Bans: (To be announced)
CLG: Taric, Morgana, Garen, Miss Fortune, Amumu
SKG: Kassadin, Twisted Fate, Shen, Soraka, Ashe
With each team confident that they out-picked the other team, no major conflicts were found. Each one of these champs are amongst the most valued in their separate regions of North America and Europe, and created a very interesting reactionary stretch of time where both sides examined each other. The three melee champs on Counter-Logic Gaming versus the singular tank on Team SK Gaming is worth noting as well. The compositions also best represent both each region’s meta-games with North America sporting their traditional, AoE survivability team, and Team SK Gaming representing their squishier, mobile damage-dealers.

Game One Play-by-Play
In the initial laning phase, both had a similar idea in attempting to five-man gank middle, resulting in a very tense level one situation for both teams. No one died however, and everyone headed to their respective lanes.

In the top lane – Morgana versus Ashe
In the middle lane – Miss Fortune versus Twisted Fate
In the bottom lane – Garen and Taric versus Kassadin and Soraka
Junglers - Amumu and Shen.

Some evenly matched lane compositions overall, with the top lane being about evenly played, middle lane with Twisted Fate having some amazing laning play versus Miss Fortune, and the Garen/Taric having some great zone control and last hitting.

As the mid-game approaches, a gank attempt by the jungling Amumu on the bottom lane results in first blood for Kobe24. Very soon after however, a counter gank by Team SK Gaming with the Ashe landing a perfect arrow followed immediatly by Global Ports from Twisted Fate and Shen result in a quick Garen death. The Europe team then went straight for dragon, but some patient North American play resulted in two kills, and a dragon steal.

The Gameplay slowed down as everyone returned to their lanes to farm. It isn't until much later into the game that a great Twisted Fate ultimate into middle clears out Miss Fortune, though Amumu manages to get into middle fast enough to stop the potential push. As Ashe clears out to attempt to get some more buffs, an interesting Amumu versus Shen lane starts to come into play – this also happens in the later rounds.

The first real turret push begins shortly after with a five-man attempt on middle by the North American team, though is initially unsuccessful due to a great Shen taunt combined with Fortify. Very shortly after, however, some amazing overall play by Counter-Logic Gaming results in them winning a team-fight by the Team SK Gaming turret.

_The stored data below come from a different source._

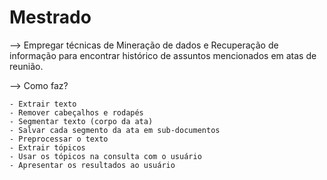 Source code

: 
# Mestrado

  --> Empregar técnicas de Mineração de dados e Recuperação de informação para encontrar histórico de assuntos mencionados em atas de reunião.



--> Como faz?

	- Extrair texto
	- Remover cabeçalhos e rodapés
	- Segmentar texto (corpo da ata)
	- Salvar cada segmento da ata em sub-documentos
	- Preprocessar o texto
	- Extrair tópicos
	- Usar os tópicos na consulta com o usuário
	- Apresentar os resultados ao usuário




	
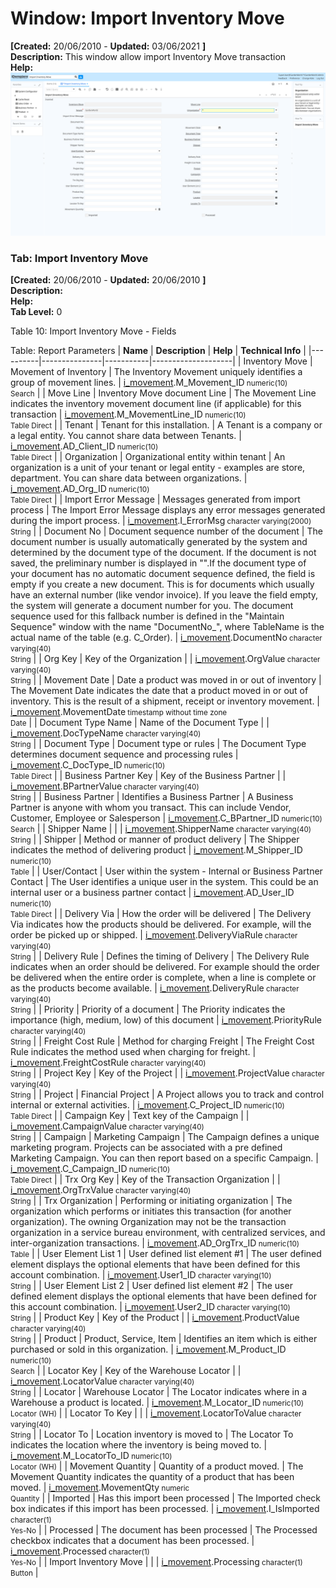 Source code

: # Window: Import Inventory Move

**[Created:** 20/06/2010 - **Updated:** 03/06/2021 **]**  
**Description:** This window allow import Inventory Move transaction  
**Help:**   
![](/img/docs/manual/ImportInventoryMove-Window_iDempiere_v12.0.0.png)

### Tab: Import Inventory Move

**[Created:** 20/06/2010 - **Updated:** 20/06/2010 **]**   
**Description:**   
**Help:**   
**Tab Level:** 0

Table 10: Import Inventory Move - Fields 

Table: Report Parameters
| **Name** | **Description** | **Help** | **Technical Info** |
|----------|---------------|-----------|--------------------|
| Inventory Move | Movement of Inventory | The Inventory Movement uniquely identifies a group of movement lines. | [i_movement](https://idempiere-schemaspy.muriloht.com/adempiere/tables/i_movement.html).M_Movement_ID<small> numeric(10) <br/> Search</small> | 
| Move Line | Inventory Move document Line | The Movement Line indicates the inventory movement document line (if applicable) for this transaction | [i_movement](https://idempiere-schemaspy.muriloht.com/adempiere/tables/i_movement.html).M_MovementLine_ID<small> numeric(10) <br/> Table Direct</small> | 
| Tenant | Tenant for this installation. | A Tenant is a company or a legal entity. You cannot share data between Tenants. | [i_movement](https://idempiere-schemaspy.muriloht.com/adempiere/tables/i_movement.html).AD_Client_ID<small> numeric(10) <br/> Table Direct</small> | 
| Organization | Organizational entity within tenant | An organization is a unit of your tenant or legal entity - examples are store, department. You can share data between organizations. | [i_movement](https://idempiere-schemaspy.muriloht.com/adempiere/tables/i_movement.html).AD_Org_ID<small> numeric(10) <br/> Table Direct</small> | 
| Import Error Message | Messages generated from import process | The Import Error Message displays any error messages generated during the import process. | [i_movement](https://idempiere-schemaspy.muriloht.com/adempiere/tables/i_movement.html).I_ErrorMsg<small> character varying(2000) <br/> String</small> | 
| Document No | Document sequence number of the document | The document number is usually automatically generated by the system and determined by the document type of the document. If the document is not saved, the preliminary number is displayed in &quot;&quot;.If the document type of your document has no automatic document sequence defined, the field is empty if you create a new document. This is for documents which usually have an external number (like vendor invoice).  If you leave the field empty, the system will generate a document number for you. The document sequence used for this fallback number is defined in the &quot;Maintain Sequence&quot; window with the name &quot;DocumentNo_&quot;, where TableName is the actual name of the table (e.g. C_Order). | [i_movement](https://idempiere-schemaspy.muriloht.com/adempiere/tables/i_movement.html).DocumentNo<small> character varying(40) <br/> String</small> | 
| Org Key | Key of the Organization |  | [i_movement](https://idempiere-schemaspy.muriloht.com/adempiere/tables/i_movement.html).OrgValue<small> character varying(40) <br/> String</small> | 
| Movement Date | Date a product was moved in or out of inventory | The Movement Date indicates the date that a product moved in or out of inventory.  This is the result of a shipment, receipt or inventory movement. | [i_movement](https://idempiere-schemaspy.muriloht.com/adempiere/tables/i_movement.html).MovementDate<small> timestamp without time zone <br/> Date</small> | 
| Document Type Name | Name of the Document Type |  | [i_movement](https://idempiere-schemaspy.muriloht.com/adempiere/tables/i_movement.html).DocTypeName<small> character varying(40) <br/> String</small> | 
| Document Type | Document type or rules | The Document Type determines document sequence and processing rules | [i_movement](https://idempiere-schemaspy.muriloht.com/adempiere/tables/i_movement.html).C_DocType_ID<small> numeric(10) <br/> Table Direct</small> | 
| Business Partner Key | Key of the Business Partner |  | [i_movement](https://idempiere-schemaspy.muriloht.com/adempiere/tables/i_movement.html).BPartnerValue<small> character varying(40) <br/> String</small> | 
| Business Partner | Identifies a Business Partner | A Business Partner is anyone with whom you transact.  This can include Vendor, Customer, Employee or Salesperson | [i_movement](https://idempiere-schemaspy.muriloht.com/adempiere/tables/i_movement.html).C_BPartner_ID<small> numeric(10) <br/> Search</small> | 
| Shipper Name |  |  | [i_movement](https://idempiere-schemaspy.muriloht.com/adempiere/tables/i_movement.html).ShipperName<small> character varying(40) <br/> String</small> | 
| Shipper | Method or manner of product delivery | The Shipper indicates the method of delivering product | [i_movement](https://idempiere-schemaspy.muriloht.com/adempiere/tables/i_movement.html).M_Shipper_ID<small> numeric(10) <br/> Table</small> | 
| User/Contact | User within the system - Internal or Business Partner Contact | The User identifies a unique user in the system. This could be an internal user or a business partner contact | [i_movement](https://idempiere-schemaspy.muriloht.com/adempiere/tables/i_movement.html).AD_User_ID<small> numeric(10) <br/> Table Direct</small> | 
| Delivery Via | How the order will be delivered | The Delivery Via indicates how the products should be delivered. For example, will the order be picked up or shipped. | [i_movement](https://idempiere-schemaspy.muriloht.com/adempiere/tables/i_movement.html).DeliveryViaRule<small> character varying(40) <br/> String</small> | 
| Delivery Rule | Defines the timing of Delivery | The Delivery Rule indicates when an order should be delivered. For example should the order be delivered when the entire order is complete, when a line is complete or as the products become available. | [i_movement](https://idempiere-schemaspy.muriloht.com/adempiere/tables/i_movement.html).DeliveryRule<small> character varying(40) <br/> String</small> | 
| Priority | Priority of a document | The Priority indicates the importance (high, medium, low) of this document | [i_movement](https://idempiere-schemaspy.muriloht.com/adempiere/tables/i_movement.html).PriorityRule<small> character varying(40) <br/> String</small> | 
| Freight Cost Rule | Method for charging Freight | The Freight Cost Rule indicates the method used when charging for freight. | [i_movement](https://idempiere-schemaspy.muriloht.com/adempiere/tables/i_movement.html).FreightCostRule<small> character varying(40) <br/> String</small> | 
| Project Key | Key of the Project |  | [i_movement](https://idempiere-schemaspy.muriloht.com/adempiere/tables/i_movement.html).ProjectValue<small> character varying(40) <br/> String</small> | 
| Project | Financial Project | A Project allows you to track and control internal or external activities. | [i_movement](https://idempiere-schemaspy.muriloht.com/adempiere/tables/i_movement.html).C_Project_ID<small> numeric(10) <br/> Table Direct</small> | 
| Campaign Key | Text key of the Campaign |  | [i_movement](https://idempiere-schemaspy.muriloht.com/adempiere/tables/i_movement.html).CampaignValue<small> character varying(40) <br/> String</small> | 
| Campaign | Marketing Campaign | The Campaign defines a unique marketing program.  Projects can be associated with a pre defined Marketing Campaign.  You can then report based on a specific Campaign. | [i_movement](https://idempiere-schemaspy.muriloht.com/adempiere/tables/i_movement.html).C_Campaign_ID<small> numeric(10) <br/> Table Direct</small> | 
| Trx Org Key | Key of the Transaction Organization |  | [i_movement](https://idempiere-schemaspy.muriloht.com/adempiere/tables/i_movement.html).OrgTrxValue<small> character varying(40) <br/> String</small> | 
| Trx Organization | Performing or initiating organization | The organization which performs or initiates this transaction (for another organization).  The owning Organization may not be the transaction organization in a service bureau environment, with centralized services, and inter-organization transactions. | [i_movement](https://idempiere-schemaspy.muriloht.com/adempiere/tables/i_movement.html).AD_OrgTrx_ID<small> numeric(10) <br/> Table</small> | 
| User Element List 1 | User defined list element #1 | The user defined element displays the optional elements that have been defined for this account combination. | [i_movement](https://idempiere-schemaspy.muriloht.com/adempiere/tables/i_movement.html).User1_ID<small> character varying(10) <br/> String</small> | 
| User Element List 2 | User defined list element #2 | The user defined element displays the optional elements that have been defined for this account combination. | [i_movement](https://idempiere-schemaspy.muriloht.com/adempiere/tables/i_movement.html).User2_ID<small> character varying(10) <br/> String</small> | 
| Product Key | Key of the Product |  | [i_movement](https://idempiere-schemaspy.muriloht.com/adempiere/tables/i_movement.html).ProductValue<small> character varying(40) <br/> String</small> | 
| Product | Product, Service, Item | Identifies an item which is either purchased or sold in this organization. | [i_movement](https://idempiere-schemaspy.muriloht.com/adempiere/tables/i_movement.html).M_Product_ID<small> numeric(10) <br/> Search</small> | 
| Locator Key | Key of the Warehouse Locator |  | [i_movement](https://idempiere-schemaspy.muriloht.com/adempiere/tables/i_movement.html).LocatorValue<small> character varying(40) <br/> String</small> | 
| Locator | Warehouse Locator | The Locator indicates where in a Warehouse a product is located. | [i_movement](https://idempiere-schemaspy.muriloht.com/adempiere/tables/i_movement.html).M_Locator_ID<small> numeric(10) <br/> Locator (WH)</small> | 
| Locator To Key |  |  | [i_movement](https://idempiere-schemaspy.muriloht.com/adempiere/tables/i_movement.html).LocatorToValue<small> character varying(40) <br/> String</small> | 
| Locator To | Location inventory is moved to | The Locator To indicates the location where the inventory is being moved to. | [i_movement](https://idempiere-schemaspy.muriloht.com/adempiere/tables/i_movement.html).M_LocatorTo_ID<small> numeric(10) <br/> Locator (WH)</small> | 
| Movement Quantity | Quantity of a product moved. | The Movement Quantity indicates the quantity of a product that has been moved. | [i_movement](https://idempiere-schemaspy.muriloht.com/adempiere/tables/i_movement.html).MovementQty<small> numeric <br/> Quantity</small> | 
| Imported | Has this import been processed | The Imported check box indicates if this import has been processed. | [i_movement](https://idempiere-schemaspy.muriloht.com/adempiere/tables/i_movement.html).I_IsImported<small> character(1) <br/> Yes-No</small> | 
| Processed | The document has been processed | The Processed checkbox indicates that a document has been processed. | [i_movement](https://idempiere-schemaspy.muriloht.com/adempiere/tables/i_movement.html).Processed<small> character(1) <br/> Yes-No</small> | 
| Import Inventory Move |  |  | [i_movement](https://idempiere-schemaspy.muriloht.com/adempiere/tables/i_movement.html).Processing<small> character(1) <br/> Button</small> | 


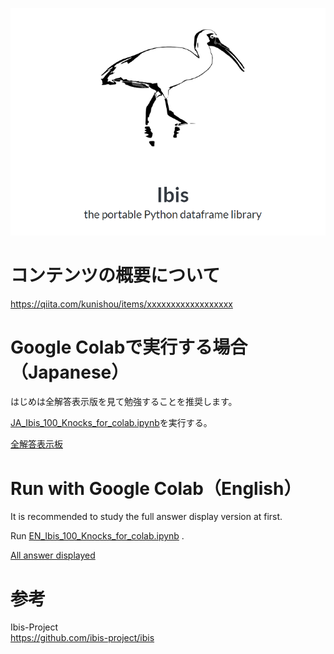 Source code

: ![ibis](ibis.png)

# コンテンツの概要について
https://qiita.com/kunishou/items/xxxxxxxxxxxxxxxxxx

# Google Colabで実行する場合（Japanese）
はじめは全解答表示版を見て勉強することを推奨します。  
  
[JA_Ibis_100_Knocks_for_colab.ipynb](https://drive.google.com/file/d/1Dw_QsppmVPD3ootAFC9Hcr6BYrdPNxDP/view?usp=sharing)を実行する。

[全解答表示板](https://drive.google.com/file/d/1IL8VDAkqrSG7ixWrnpGuF2_k7-e1NfFi/view?usp=sharing)

# Run with Google Colab（English）
It is recommended to study the full answer display version at first.  
  
Run [EN_Ibis_100_Knocks_for_colab.ipynb](https://drive.google.com/file/d/13HZuvpmdu9NTxDOooceFhFX_fl5vD6Z6/view?usp=sharing) .

[All answer displayed](https://drive.google.com/file/d/1q881d0dG_nLx2nLugSOPrdcjdXpMut8l/view?usp=sharing)

# 参考
Ibis-Project  
https://github.com/ibis-project/ibis
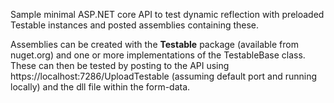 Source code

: Sample minimal ASP.NET core API to test dynamic reflection with preloaded Testable instances and posted assemblies containing these.

Assemblies can be created with the <b>Testable</b> package (available from nuget.org) and one or more implementations of the TestableBase class. These can then be tested by posting to the API using https://localhost:7286/UploadTestable (assuming default port and running locally) and the dll file within the form-data.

In all, four European players died, and all North American players survived. Some huge momentum for the North American side at this point in the game. They then decide to recall the weakened champs to heal, and which leads to the EU turret standing.

This is where the play-style of Europe really begins to dominate. Up to this point, it has mainly been about larger team-fights with the American side traveling as a pack. With a Team fight oriented composition, this heavily Favored the North American team.

If you look at the massive mobility of the European team composition with Kassadin's Rift-Walk, the ultimates of Shen and Twisted Fate, Soraka being able to heal no matter where the allied champs are, and Ashe being able to get a potential slow and damage from anywhere on the map, this breaks down into a much better counter versus the primarily AoE North American team. The soft-pushes of Europe by having one or two champs pushing a lane hard on multiple fronts begins to overwhelm the North American team, who are more used to the hard-pushes of four or five champs pushing with massive team-fights. Of course, the mobility of the European team combined with the effective map awareness that is in all good games allows them to effectively soft-push without much fear of ganks or even Counter-Logic Gaming being able to defend the turrets.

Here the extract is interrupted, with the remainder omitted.